→ Task brief
The answer must consist solely of the lines from the start of the records through the line containing "Java and Scala.", restated word for word, with no pictures.

☆ ☆ ☆ ☆ ☆

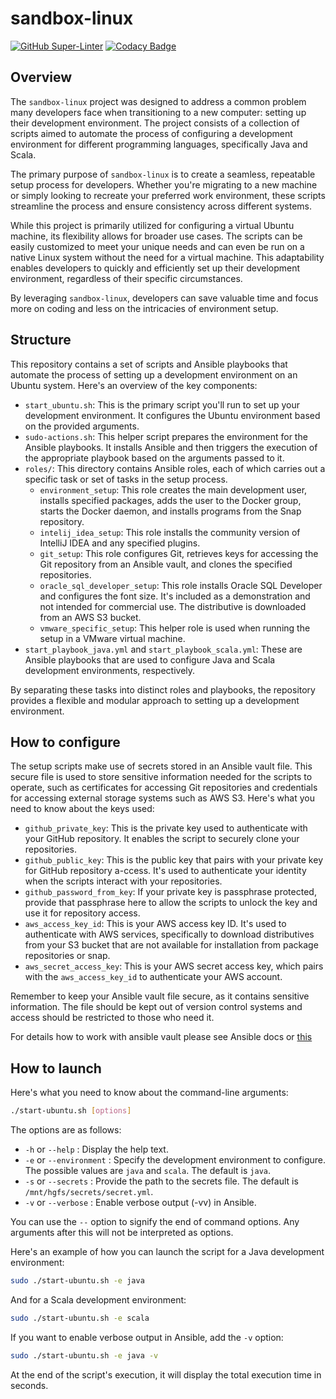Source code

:# sandbox-linux

[![GitHub Super-Linter](https://github.com/antonovdmitriy/sandbox-linux/workflows/Lint%20Code%20Base/badge.svg)](https://github.com/marketplace/actions/super-linter)
[![Codacy Badge](https://app.codacy.com/project/badge/Grade/0348b8406f90416eb5baf97a147ea7d8)](https://app.codacy.com/gh/antonovdmitriy/sandbox-linux/dashboard?utm_source=gh&utm_medium=referral&utm_content=&utm_campaign=Badge_grade)

## Overview

The `sandbox-linux` project was designed to address a common problem many developers face when transitioning to a new computer: setting up their development environment. The project consists of a collection of scripts aimed to automate the process of configuring a development environment for different programming languages, specifically Java and Scala.

The primary purpose of `sandbox-linux` is to create a seamless, repeatable setup process for developers. Whether you're migrating to a new machine or simply looking to recreate your preferred work environment, these scripts streamline the process and ensure consistency across different systems.

While this project is primarily utilized for configuring a virtual Ubuntu machine, its flexibility allows for broader use cases. The scripts can be easily customized to meet your unique needs and can even be run on a native Linux system without the need for a virtual machine. This adaptability enables developers to quickly and efficiently set up their development environment, regardless of their specific circumstances.

By leveraging `sandbox-linux`, developers can save valuable time and focus more on coding and less on the intricacies of environment setup.

## Structure

This repository contains a set of scripts and Ansible playbooks that automate the process of setting up a development environment on an Ubuntu system. Here's an overview of the key components:

- `start_ubuntu.sh`: This is the primary script you'll run to set up your development environment. It configures the Ubuntu environment based on the provided arguments.
- `sudo-actions.sh`: This helper script prepares the environment for the Ansible playbooks. It installs Ansible and then triggers the execution of the appropriate playbook based on the arguments passed to it.
- `roles/`: This directory contains Ansible roles, each of which carries out a specific task or set of tasks in the setup process.
  - `environment_setup`: This role creates the main development user, installs specified packages, adds the user to the Docker group, starts the Docker daemon, and installs programs from the Snap repository.
  - `intelij_idea_setup`: This role installs the community version of IntelliJ IDEA and any specified plugins.
  - `git_setup`: This role configures Git, retrieves keys for accessing the Git repository from an Ansible vault, and clones the specified repositories.
  - `oracle_sql_developer_setup`: This role installs Oracle SQL Developer and configures the font size. It's included as a demonstration and not intended for commercial use. The distributive is downloaded from an AWS S3 bucket.
  - `vmware_specific_setup`: This helper role is used when running the setup in a VMware virtual machine.
- `start_playbook_java.yml` and `start_playbook_scala.yml`: These are Ansible playbooks that are used to configure Java and Scala development environments, respectively.

By separating these tasks into distinct roles and playbooks, the repository provides a flexible and modular approach to setting up a development environment.

## How to configure

The setup scripts make use of secrets stored in an Ansible vault file. This secure file is used to store sensitive information needed for the scripts to operate, such as certificates for accessing Git repositories and credentials for accessing external storage systems such as AWS S3. Here's what you need to know about the keys used:

- `github_private_key`: This is the private key used to authenticate with your GitHub repository. It enables the script to securely clone your repositories.
- `github_public_key`: This is the public key that pairs with your private key for GitHub repository a-ccess. It's used to authenticate your identity when the scripts interact with your repositories.
- `github_password_from_key`: If your private key is passphrase protected, provide that passphrase here to allow the scripts to unlock the key and use it for repository access.
- `aws_access_key_id`: This is your AWS access key ID. It's used to authenticate with AWS services, specifically to download distributives from your S3 bucket that are not available for installation from package repositories or snap.
- `aws_secret_access_key`: This is your AWS secret access key, which pairs with the `aws_access_key_id` to authenticate your AWS account.

Remember to keep your Ansible vault file secure, as it contains sensitive information. The file should be kept out of version control systems and access should be restricted to those who need it.

For details how to work with ansible vault please see Ansible docs or [this](https://github.com/antonovdmitriy/it-notes/blob/master/ansible/ansible.md#ansible-vault---%D1%81%D1%80%D0%B5%D0%B4%D1%81%D1%82%D0%B2%D0%BE-%D0%B4%D0%BB%D1%8F-%D1%85%D1%80%D0%B0%D0%BD%D0%B5%D0%BD%D0%B8%D1%8F-%D1%81%D0%B5%D0%BA%D1%80%D0%B5%D1%82%D0%BE%D0%B2)

## How to launch

Here's what you need to know about the command-line arguments:

```sh
./start-ubuntu.sh [options]
```

The options are as follows:

- `-h` or `--help` : Display the help text.
- `-e` or `--environment` : Specify the development environment to configure. The possible values are `java` and `scala`. The default is `java`.
- `-s` or `--secrets` : Provide the path to the secrets file. The default is `/mnt/hgfs/secrets/secret.yml`.
- `-v` or `--verbose` : Enable verbose output (-vv) in Ansible.

You can use the `--` option to signify the end of command options. Any arguments after this will not be interpreted as options.

Here's an example of how you can launch the script for a Java development environment:

```sh
sudo ./start-ubuntu.sh -e java
```

And for a Scala development environment:

```sh
sudo ./start-ubuntu.sh -e scala
```

If you want to enable verbose output in Ansible, add the `-v` option:

```sh
sudo ./start-ubuntu.sh -e java -v
```

At the end of the script's execution, it will display the total execution time in seconds.
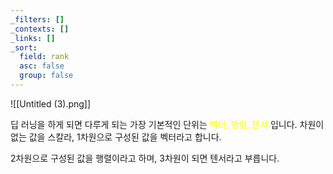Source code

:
 ```yaml
---
_filters: []
_contexts: []
_links: []
_sort:
  field: rank
  asc: false
  group: false
---
```

![[Untitled (3).png]]

딥 러닝을 하게 되면 다루게 되는 가장 기본적인 단위는 <font color="#ffff00">벡터, 행렬, 텐서</font> 입니다. 차원이 없는 값을 스칼라, 1차원으로 구성된 값을 벡터라고 합니다.

2차원으로 구성된 값을 행렬이라고 하며, 3차원이 되면 텐서라고 부릅니다.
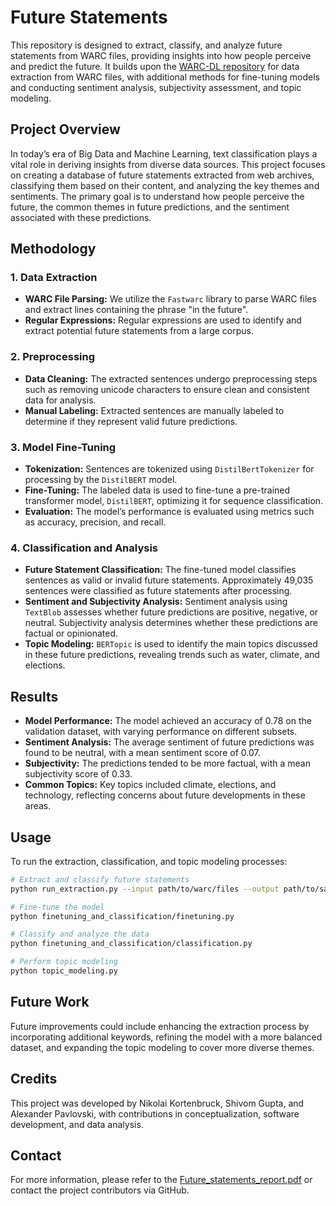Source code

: # Future Statements

This repository is designed to extract, classify, and analyze future statements from WARC files, providing insights into how people perceive and predict the future. It builds upon the [WARC-DL repository](https://github.com/webis-de/WARC-DL/) for data extraction from WARC files, with additional methods for fine-tuning models and conducting sentiment analysis, subjectivity assessment, and topic modeling.

## Project Overview

In today’s era of Big Data and Machine Learning, text classification plays a vital role in deriving insights from diverse data sources. This project focuses on creating a database of future statements extracted from web archives, classifying them based on their content, and analyzing the key themes and sentiments. The primary goal is to understand how people perceive the future, the common themes in future predictions, and the sentiment associated with these predictions.

## Methodology

### 1. **Data Extraction**
   - **WARC File Parsing:** We utilize the `Fastwarc` library to parse WARC files and extract lines containing the phrase "in the future".
   - **Regular Expressions:** Regular expressions are used to identify and extract potential future statements from a large corpus.

### 2. **Preprocessing**
   - **Data Cleaning:** The extracted sentences undergo preprocessing steps such as removing unicode characters to ensure clean and consistent data for analysis.
   - **Manual Labeling:** Extracted sentences are manually labeled to determine if they represent valid future predictions.

### 3. **Model Fine-Tuning**
   - **Tokenization:** Sentences are tokenized using `DistilBertTokenizer` for processing by the `DistilBERT` model.
   - **Fine-Tuning:** The labeled data is used to fine-tune a pre-trained transformer model, `DistilBERT`, optimizing it for sequence classification.
   - **Evaluation:** The model’s performance is evaluated using metrics such as accuracy, precision, and recall.

### 4. **Classification and Analysis**
   - **Future Statement Classification:** The fine-tuned model classifies sentences as valid or invalid future statements. Approximately 49,035 sentences were classified as future statements after processing.
   - **Sentiment and Subjectivity Analysis:** Sentiment analysis using `TextBlob` assesses whether future predictions are positive, negative, or neutral. Subjectivity analysis determines whether these predictions are factual or opinionated.
   - **Topic Modeling:** `BERTopic` is used to identify the main topics discussed in these future predictions, revealing trends such as water, climate, and elections.

## Results

- **Model Performance:** The model achieved an accuracy of 0.78 on the validation dataset, with varying performance on different subsets.
- **Sentiment Analysis:** The average sentiment of future predictions was found to be neutral, with a mean sentiment score of 0.07.
- **Subjectivity:** The predictions tended to be more factual, with a mean subjectivity score of 0.33.
- **Common Topics:** Key topics included climate, elections, and technology, reflecting concerns about future developments in these areas.

## Usage

To run the extraction, classification, and topic modeling processes:

```bash
# Extract and classify future statements
python run_extraction.py --input path/to/warc/files --output path/to/save/extracted/statements

# Fine-tune the model
python finetuning_and_classification/finetuning.py

# Classify and analyze the data
python finetuning_and_classification/classification.py

# Perform topic modeling
python topic_modeling.py
```

## Future Work

Future improvements could include enhancing the extraction process by incorporating additional keywords, refining the model with a more balanced dataset, and expanding the topic modeling to cover more diverse themes.

## Credits

This project was developed by Nikolai Kortenbruck, Shivom Gupta, and Alexander Pavlovski, with contributions in conceptualization, software development, and data analysis.

## Contact

For more information, please refer to the [Future_statements_report.pdf](Future_statements_report.pdf) or contact the project contributors via GitHub.
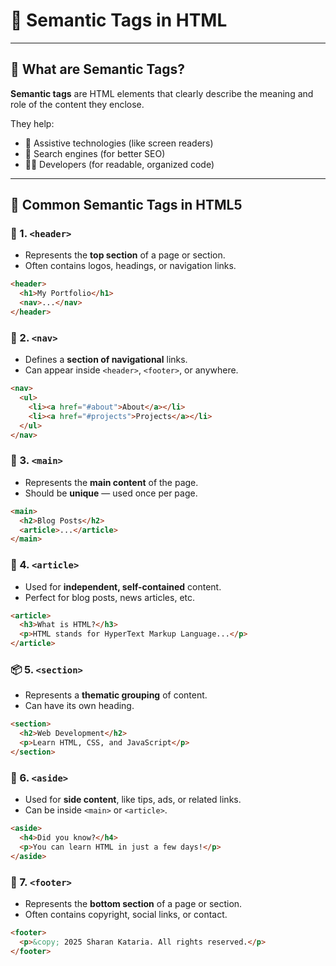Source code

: 
# 🧩 Semantic Tags in HTML

---

## 📌 What are Semantic Tags?

**Semantic tags** are HTML elements that clearly describe the meaning and role of the content they enclose.

They help:
- 🦯 Assistive technologies (like screen readers)
- 🤖 Search engines (for better SEO)
- 👨‍💻 Developers (for readable, organized code)

---

## 🔖 Common Semantic Tags in HTML5

### 🧱 1. `<header>`

- Represents the **top section** of a page or section.
- Often contains logos, headings, or navigation links.

```html
<header>
  <h1>My Portfolio</h1>
  <nav>...</nav>
</header>
```
### 🧭 2. `<nav>`
- Defines a **section of navigational** links.
- Can appear inside `<header>`, `<footer>`, or anywhere.

```html
<nav>
  <ul>
    <li><a href="#about">About</a></li>
    <li><a href="#projects">Projects</a></li>
  </ul>
</nav>
```

### 📄 3. `<main>`
- Represents the **main content** of the page.
- Should be **unique** — used once per page.

```html
<main>
  <h2>Blog Posts</h2>
  <article>...</article>
</main>
```

### 📝 4. `<article>`
- Used for **independent, self-contained** content.
- Perfect for blog posts, news articles, etc.

```html
<article>
  <h3>What is HTML?</h3>
  <p>HTML stands for HyperText Markup Language...</p>
</article>
```

### 📦 5. `<section>`
- Represents a **thematic grouping** of content.
- Can have its own heading.

```html
<section>
  <h2>Web Development</h2>
  <p>Learn HTML, CSS, and JavaScript</p>
</section>
```

### 📌 6. `<aside>`
- Used for **side content**, like tips, ads, or related links.
- Can be inside `<main>` or `<article>`.

```html
<aside>
  <h4>Did you know?</h4>
  <p>You can learn HTML in just a few days!</p>
</aside>
```

### 🧾 7. `<footer>`
- Represents the **bottom section** of a page or section.
- Often contains copyright, social links, or contact.

```html
<footer>
  <p>&copy; 2025 Sharan Kataria. All rights reserved.</p>
</footer>
```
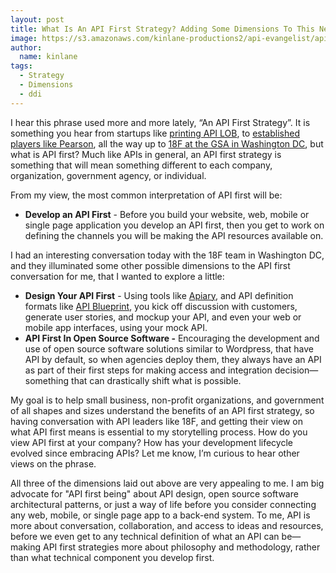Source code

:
 ```yaml
---
layout: post
title: What Is An API First Strategy? Adding Some Dimensions To This New Question
image: https://s3.amazonaws.com/kinlane-productions2/api-evangelist/api-first.png
author:
  name: kinlane
tags:
  - Strategy
  - Dimensions
  - ddi
---
```

I hear this phrase used more and more lately, “An API First Strategy”. It is something you hear from startups like [printing API LOB](https://www.lob.com/blog/api-first-development-makes-lob-more-productive), to [established players like Pearson](https://developer.pearson.com/blog/creating-a-single-platform-for-all-pearson-apis/), all the way up to [18F at the GSA in Washington DC](https://18f.gsa.gov/), but what is API first? Much like APIs in general, an API first strategy is something that will mean something different to each company, organization, government agency, or individual.

From my view, the most common interpretation of API first will be:

*   **Develop an API First** - Before you build your website, web, mobile or single page application you develop an API first, then you get to work on defining the channels you will be making the API resources available on.

I had an interesting conversation today with the 18F team in Washington DC, and they illuminated some other possible dimensions to the API first conversation for me, that I wanted to explore a little:

*   **Design Your API First** - Using tools like [Apiary](http://bit.ly/1pb4H8k), and API definition formats like [API Blueprint](http://bit.ly/1cl8tCc), you kick off discussion with customers, generate user stories, and mockup your API, and even your web or mobile app interfaces, using your mock API.
*   **API First In Open Source Software -** Encouraging the development and use of open source software solutions similar to Wordpress, that have API by default, so when agencies deploy them, they always have an API as part of their first steps for making access and integration decision—something that can drastically shift what is possible.

My goal is to help small business, non-profit organizations, and government of all shapes and sizes understand the benefits of an API first strategy, so having conversation with API leaders like 18F, and getting their view on what API first means is essential to my storytelling process. How do you view API first at your company? How has your development lifecycle evolved since embracing APIs? Let me know, I’m curious to hear other views on the phrase.

All three of the dimensions laid out above are very appealing to me. I am big advocate for "API first being" about API design, open source software architectural patterns, or just a way of life before you consider connecting any web, mobile, or single page app to a back-end system. To me, API is more about conversation, collaboration, and access to ideas and resources, before we even get to any technical definition of what an API can be—making API first strategies more about philosophy and methodology, rather than what technical component you develop first.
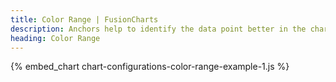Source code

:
 ```yaml
---
title: Color Range | FusionCharts
description: Anchors help to identify the data point better in the chart. They also show a tooltip showing the data plot details when the mouse is hovered over them
heading: Color Range
---
```


{% embed_chart chart-configurations-color-range-example-1.js %}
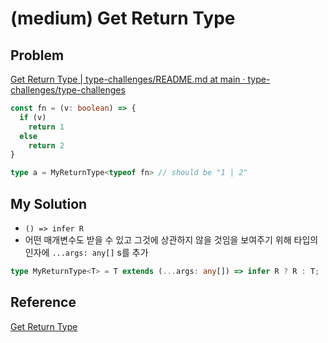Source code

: # (medium) Get Return Type

## Problem

[Get Return Type | type-challenges/README.md at main · type-challenges/type-challenges](https://github.com/type-challenges/type-challenges/blob/main/questions/00002-medium-return-type/README.md)

```typescript
const fn = (v: boolean) => {
  if (v)
    return 1
  else
    return 2
}

type a = MyReturnType<typeof fn> // should be "1 | 2"
```

## My Solution

* `() => infer R`
* 어떤 매개변수도 받을 수 있고 그것에 상관하지 않을 것임을 보여주기 위해 타입의 인자에 `...args: any[]` s를 추가


```typescript
type MyReturnType<T> = T extends (...args: any[]) => infer R ? R : T;
```

## Reference

[Get Return Type](https://ghaiklor.github.io/type-challenges-solutions/ko/medium-return-type.html)
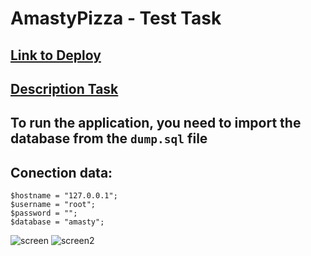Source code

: # AmastyPizza - Test Task
## [Link to Deploy](https://arenda-mogilev.000webhostapp.com/AmastyPizza/)
## [Description Task](https://docs.google.com/document/d/1V8eVBJIRCk7I0V3DTw0GKZKgRUYmzQYaU2EPFUCaufg/edit)
## To run the application, you need to import the database from the ```dump.sql``` file
## Conection data: 

```
$hostname = "127.0.0.1";
$username = "root";
$password = "";
$database = "amasty";

```

![screen](https://user-images.githubusercontent.com/28530542/180618189-70c7dc1c-3555-4ba2-ade7-db61b51e8d77.png)
![screen2](https://user-images.githubusercontent.com/28530542/180618192-7f8288bb-69e3-4ec6-8964-cd86cf32dafc.png)
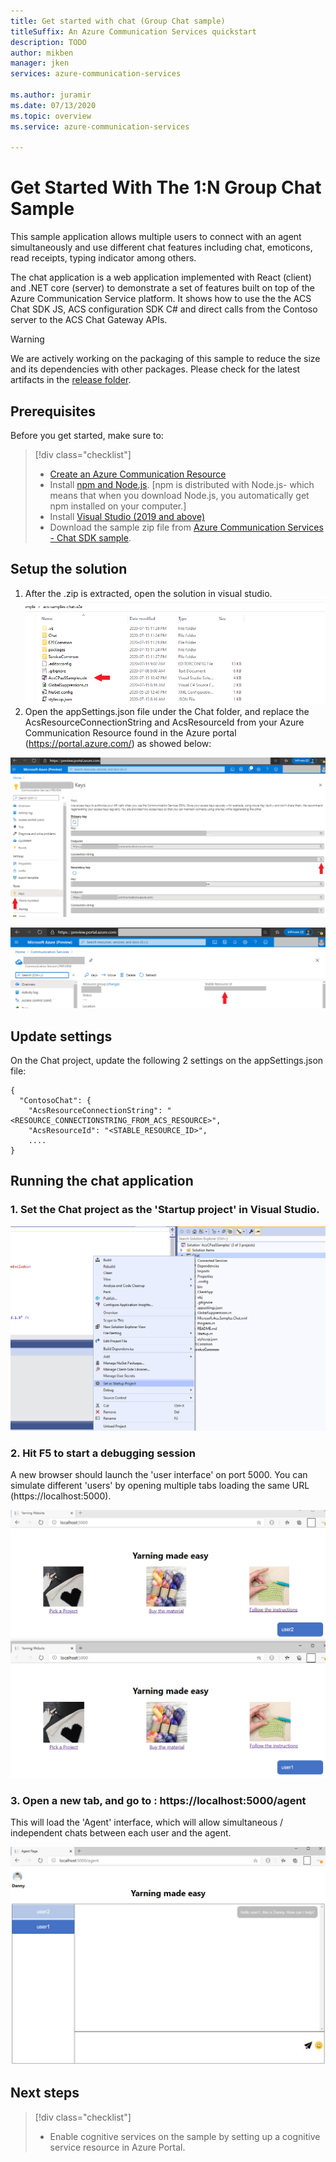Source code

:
 ```yaml
---
title: Get started with chat (Group Chat sample)
titleSuffix: An Azure Communication Services quickstart
description: TODO
author: mikben    
manager: jken
services: azure-communication-services

ms.author: juramir
ms.date: 07/13/2020
ms.topic: overview
ms.service: azure-communication-services

---
```



# Get Started With The 1:N Group Chat Sample

This sample application allows multiple users to connect with an agent simultaneously and use different chat features including chat, emoticons, read receipts, typing indicator among others.

The chat application is a web application implemented with React (client) and .NET core (server) to demonstrate a set of features built on top of the Azure Communication Service platform. It shows how to use the the ACS Chat SDK JS, ACS configuration SDK C# and direct calls from the Contoso server to the ACS Chat Gateway APIs.   

> [!WARNING]
> We are actively working on the packaging of this sample to reduce the size and its dependencies with other packages. Please check for the latest artifacts in the [release folder](https://github.com/Azure/communication-preview/release).
>



## Prerequisites
Before you get started, make sure to:

> [!div class="checklist"]
> * [Create an Azure Communication Resource](https://review.docs.microsoft.com/en-us/azure/project-spool/quickstarts/create-a-communication-resource?branch=pr-en-us-104477)
> * Install [npm and Node.js](https://nodejs.org). [npm is distributed with Node.js- which means that when you download Node.js, you automatically get npm installed on your computer.]
> * Install [Visual Studio (2019 and above)](https://visualstudio.microsoft.com/vs/)
> * Download the sample zip file from [Azure Communication Services - Chat SDK sample](https://github.com/Azure/communication-preview/releases/download/0.1.147/acs-samples-chat-e2e.zip).


## Setup the solution
1. After the .zip is extracted, open the solution in visual studio.
![SolutionFile](../media/chat-group-sample-4.png)
2. Open the appSettings.json file under the Chat folder, and replace the AcsResourceConnectionString and AcsResourceId from your Azure Communication Resource found in the Azure portal (https://portal.azure.com/) as showed below:


![AcsResourceConnectionString](../media/chat-group-sample-0.png)

![AcsResourceId](../media/chat-group-sample-1.png)

## Update settings
On the Chat project, update the following 2 settings on the appSettings.json file:

```http
{
  "ContosoChat": {
    "AcsResourceConnectionString": "<RESOURCE_CONNECTIONSTRING_FROM_ACS_RESOURCE>",
    "AcsResourceId": "<STABLE_RESOURCE_ID>",
    ....
}
```


## Running the chat application
### 1. Set the Chat project as the 'Startup project' in Visual Studio.
![StartUp](../media/chat-group-sample-5.png) 

### 2. Hit F5 to start a debugging session

A new browser  should launch the 'user interface' on port 5000.
You can simulate different 'users' by opening multiple tabs loading the same URL (https://localhost:5000).


![ClientsScreen](../media/chat-group-sample-2.png)

 
### 3. Open a new tab, and go to : https://localhost:5000/agent
This will load the 'Agent' interface, which will allow simultaneous / independent chats between each user and the agent.


![AgentScreen](../media/chat-group-sample-3.png)



## Next steps

> [!div class="checklist"]
> * Enable cognitive services on the sample by setting up a cognitive service resource in Azure Portal.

☆ ☆ ☆ ☆ ☆

→ Task answer
Source code

:# sandbox-linux

[![GitHub Super-Linter](https://github.com/antonovdmitriy/sandbox-linux/workflows/Lint%20Code%20Base/badge.svg)](https://github.com/marketplace/actions/super-linter)
[![Codacy Badge](https://app.codacy.com/project/badge/Grade/0348b8406f90416eb5baf97a147ea7d8)](https://app.codacy.com/gh/antonovdmitriy/sandbox-linux/dashboard?utm_source=gh&utm_medium=referral&utm_content=&utm_campaign=Badge_grade)

## Overview

The `sandbox-linux` project was designed to address a common problem many developers face when transitioning to a new computer: setting up their development environment. The project consists of a collection of scripts aimed to automate the process of configuring a development environment for different programming languages, specifically Java and Scala.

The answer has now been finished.